People with GAD are less effective in accurately interpreting social cues and interactions, leaving them to potentially feel a heightened sense of danger or rejection, even when there is no observable threat present.4
Interactions through social media can be interpreted in these same inaccurate ways, possibly even more so when we are, at times, missing essential non-verbal cues in communication such as facial expressions, body language, and tone and exacerbating GAD.
Using everyday addictive substances like caffeine can heighten feelings of worry or nervousness, contributing to the development of anxiety.5 Our culture tends to ask more and more of us, pushing us to perform, and leaving us to fear feeling left behind, socially, financially, physically or otherwise.
Relying on caffeine sources such as coffee, tea, soda and energy drinks can cause some people to feel restless and anxious, especially when used in large quantities.
Our relationships can be a source of great comfort, but also pain. Relationships can be a significant source of anxiety for women, in particular.
Women are twice as likely as men to develop GAD.
Research has shown that two main factors of anxiety, specifically related to women, were being afraid of and/or humiliated by a current partner or ex-partner.
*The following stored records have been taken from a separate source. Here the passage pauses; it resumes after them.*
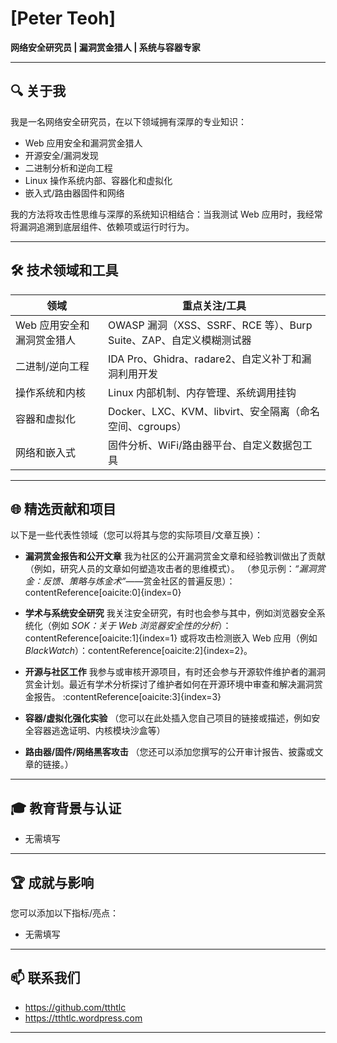 # [Peter Teoh]

**网络安全研究员 | 漏洞赏金猎人 | 系统与容器专家**

---

## 🔍 关于我

我是一名网络安全研究员，在以下领域拥有深厚的专业知识：

- Web 应用安全和漏洞赏金猎人
- 开源安全/漏洞发现
- 二进制分析和逆向工程
- Linux 操作系统内部、容器化和虚拟化
- 嵌入式/路由器固件和网络

我的方法将攻击性思维与深厚的系统知识相结合：当我测试 Web 应用时，我经常将漏洞追溯到底层组件、依赖项或运行时行为。

---

## 🛠 技术领域和工具

| 领域 | 重点关注/工具 |
|---|---|
| Web 应用安全和漏洞赏金猎人 | OWASP 漏洞（XSS、SSRF、RCE 等）、Burp Suite、ZAP、自定义模糊测试器 |
| 二进制/逆向工程 | IDA Pro、Ghidra、radare2、自定义补丁和漏洞利用开发 |
| 操作系统和内核 | Linux 内部机制、内存管理、系统调用挂钩 |
| 容器和虚拟化 | Docker、LXC、KVM、libvirt、安全隔离（命名空间、cgroups）|
| 网络和嵌入式 | 固件分析、WiFi/路由器平台、自定义数据包工具 |

---

## 🌐 精选贡献和项目

以下是一些代表性领域（您可以将其与您的实际项目/文章互换）：

- **漏洞赏金报告和公开文章**
我为社区的公开漏洞赏金文章和经验教训做出了贡献（例如，研究人员的文章如何塑造攻击者的思维模式）。
（参见示例：*“漏洞赏金：反馈、策略与炼金术”*——赏金社区的普遍反思）：contentReference[oaicite:0]{index=0}

- **学术与系统安全研究**
我关注安全研究，有时也会参与其中，例如浏览器安全系统化（例如 *SOK：关于 Web 浏览器安全性的分析*）：contentReference[oaicite:1]{index=1}
或将攻击检测嵌入 Web 应用（例如 *BlackWatch*）：contentReference[oaicite:2]{index=2}。

- **开源与社区工作**
我参与或审核开源项目，有时还会参与开源软件维护者的漏洞赏金计划。最近有学术分析探讨了维护者如何在开源环境中审查和解决漏洞赏金报告。 :contentReference[oaicite:3]{index=3}

- **容器/虚拟化强化实验**
（您可以在此处插入您自己项目的链接或描述，例如安全容器逃逸证明、内核模块沙盒等）

- **路由器/固件/网络黑客攻击**
（您还可以添加您撰写的公开审计报告、披露或文章的链接。）

---

## 🎓 教育背景与认证

- 无需填写

---

## 🏆 成就与影响

您可以添加以下指标/亮点：

- 无需填写

---

## 📫 联系我们

- https://github.com/tthtlc
- https://tthtlc.wordpress.com

---
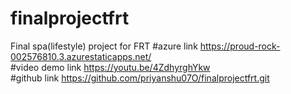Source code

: # finalprojectfrt
Final spa(lifestyle) project for FRT
#azure link https://proud-rock-002576810.3.azurestaticapps.net/ <br />
#video demo link https://youtu.be/4ZdhyrghYkw <br />
#github link https://github.com/priyanshu07O/finalprojectfrt.git
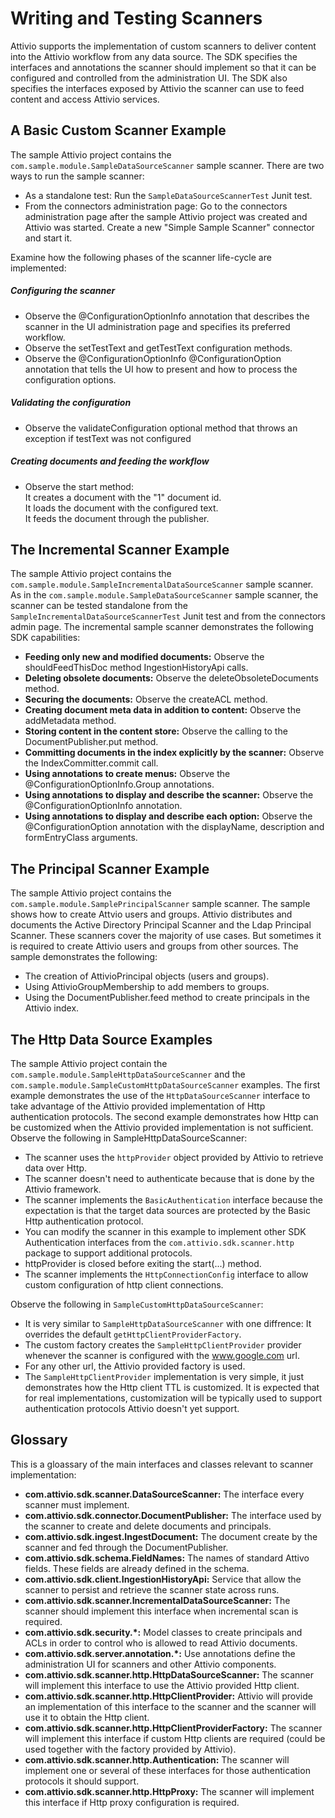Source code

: # Writing and Testing Scanners

Attivio supports the implementation of custom scanners to deliver content into the Attivio workflow from any data source. The SDK specifies the interfaces and annotations the scanner should implement so that
it can be configured and controlled from the administration UI. The SDK also specifies the interfaces exposed by Attivio the scanner can use to feed content and access Attivio services.

## A Basic Custom Scanner Example

The sample Attivio project contains the `com.sample.module.SampleDataSourceScanner` sample scanner. There are two ways to run the sample scanner:
- As a standalone test: Run the `SampleDataSourceScannerTest` Junit test.
- From the connectors administration page: Go to the connectors administration page after the sample Attivio project was created and Attivio was started. Create a new "Simple Sample Scanner" connector and start it.

Examine how the following phases of the scanner life-cycle are implemented:

##### Configuring the scanner
- Observe the @ConfigurationOptionInfo annotation that describes the scanner in the UI administration page and specifies its preferred workflow.
- Observe the setTestText and getTestText configuration methods.
- Observe the @ConfigurationOptionInfo @ConfigurationOption annotation that tells the UI how to present and how to process the configuration options.

##### Validating the configuration
- Observe the validateConfiguration optional method that throws an exception if testText was not configured

##### Creating documents and feeding the workflow
- Observe the start method:  
	It creates a document with the "1" document id.  
	It loads the document with the configured text.  
	It feeds the document through the publisher.  


## The Incremental Scanner Example

The sample Attivio project contains the `com.sample.module.SampleIncrementalDataSourceScanner` sample scanner. As in the `com.sample.module.SampleDataSourceScanner` sample scanner,
the scanner can be tested standalone from the `SampleIncrementalDataSourceScannerTest` Junit test and from the connectors admin page. The incremental sample scanner demonstrates the following SDK capabilities:
- **Feeding only new and modified documents:** Observe the shouldFeedThisDoc method IngestionHistoryApi calls.
- **Deleting obsolete documents:** Observe the deleteObsoleteDocuments method.
- **Securing the documents:** Observe the createACL method.
- **Creating document meta data in addition to content:** Observe the addMetadata method.
- **Storing content in the content store:** Observe the calling to the DocumentPublisher.put method.
- **Committing documents in the index explicitly by the scanner:** Observe the IndexCommitter.commit call.
- **Using annotations to create menus:** Observe the @ConfigurationOptionInfo.Group annotations.
- **Using annotations to display and describe the scanner:** Observe the @ConfigurationOptionInfo annotation.
- **Using annotations to display and describe each option:** Observe the @ConfigurationOption annotation with the displayName, description and formEntryClass arguments.


## The Principal Scanner Example

The sample Attivio project contains the `com.sample.module.SamplePrincipalScanner` sample scanner. The sample shows how to create Attvio users and groups.
Attivio distributes and documents the Active Directory Principal Scanner and the Ldap Principal Scanner. These scanners cover the majority of use cases. But sometimes it is required
to create Attivio users and groups from other sources. The sample demonstrates the following:  
- The creation of AttivioPrincipal objects (users and groups).
- Using AttivioGroupMembership to add members to groups.
- Using the DocumentPublisher.feed method to create principals in the Attivio index.

## The Http Data Source Examples

The sample Attivio project contain the `com.sample.module.SampleHttpDataSourceScanner` and the `com.sample.module.SampleCustomHttpDataSourceScanner` examples. The
first example demonstrates the use of the `HttpDataSourceScanner` interface to take advantage of the Attivio provided implementation of Http authentication protocols. The second 
example demonstrates how Http can be customized when the Attivio provided implementation is not sufficient. Observe the following in SampleHttpDataSourceScanner:
- The scanner uses the `httpProvider` object provided by Attivio to retrieve data over Http.
- The scanner doesn't need to authenticate because that is done by the Attivio framework.
- The scanner implements the `BasicAuthentication` interface because the expectation is that the target data sources are protected by the Basic Http authentication protocol.
- You can modify the scanner in this example to implement other SDK <protocol>Authentication interfaces from the `com.attivio.sdk.scanner.http` package to support additional protocols.
- httpProvider is closed before exiting the start(...) method.  
- The scanner implements the `HttpConnectionConfig` interface to allow custom configuration of http client connections.

Observe the following in `SampleCustomHttpDataSourceScanner`:
- It is very similar to `SampleHttpDataSourceScanner` with one diffrence: It overrides the default `getHttpClientProviderFactory`.
- The custom factory creates the  `SampleHttpClientProvider` provider whenever the scanner is configured with the www.google.com url.
- For any other url, the Attivio provided factory is used.
- The `SampleHttpClientProvider` implementation is very simple, it just demonstrates how the Http client TTL is customized. It is expected that for real implementations, 
  customization will be typically used to support authentication protocols Attivio doesn't yet support.



## Glossary

This is a gloassary of the main interfaces and classes relevant to scanner implementation:  

 - **com.attivio.sdk.scanner.DataSourceScanner:** The interface every scanner must implement.  
 - **com.attivio.sdk.connector.DocumentPublisher:** The interface used by the scanner to create and delete documents and principals.  
 - **com.attivio.sdk.ingest.IngestDocument:** The document create by the scanner and fed through the DocumentPublisher.  
 - **com.attivio.sdk.schema.FieldNames:** The names of standard Attivo fields. These fields are already defined in the schema.  
 - **com.attivio.sdk.client.IngestionHistoryApi:** Service that allow the scanner to persist and retrieve the scanner state across runs.  
 - **com.attivio.sdk.scanner.IncrementalDataSourceScanner:** The scanner should implement this interface when incremental scan is required.  
 - **com.attivio.sdk.security.*:** Model classes to create principals and ACLs in order to control who is allowed to read Attivio documents.  
 - **com.attivio.sdk.server.annotation.*:** Use annotations define the administration UI for scanners and other Attivio components. 
 - **com.attivio.sdk.scanner.http.HttpDataSourceScanner:** The scanner will implement this interface to use the Attivio provided Http client.  
 - **com.attivio.sdk.scanner.http.HttpClientProvider:**  Attivio will provide an implementation of this interface to the scanner and the scanner will use it to obtain the Http client.  
 - **com.attivio.sdk.scanner.http.HttpClientProviderFactory:** The scanner will implement this interface if custom Http clients are required (could be used together with the factory provided by Attivio).  
 - **com.attivio.sdk.scanner.http.<protocol>Authentication:** The scanner will implement one or several of these interfaces for those authentication protocols it should support.  
 - **com.attivio.sdk.scanner.http.HttpProxy:** The scanner will implement this interface if Http proxy configuration is required.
Dangerous and fearful experiences within intimate relationships can influence the development of anxiety.
Work can be a great source of stress and become a trigger in the development of anxiety.6 Some employers expect extraordinarily high levels of performance and productivity that can threaten our sense of employment security.
When looking for work, we can find ourselves competing with many others who are highly qualified and experienced, causing stress related to the ability to provide for ourselves and our families. Career and work-related stress, particularly the loss of a job, can be a significant source of heightened anxiety.
In general, the potential for developing anxiety-related conditions is increased during periods of severe and prolonged stress—regardless of source.
For example, some people discover they have GAD while going through a challenging life transition such as divorce or loss of a loved one.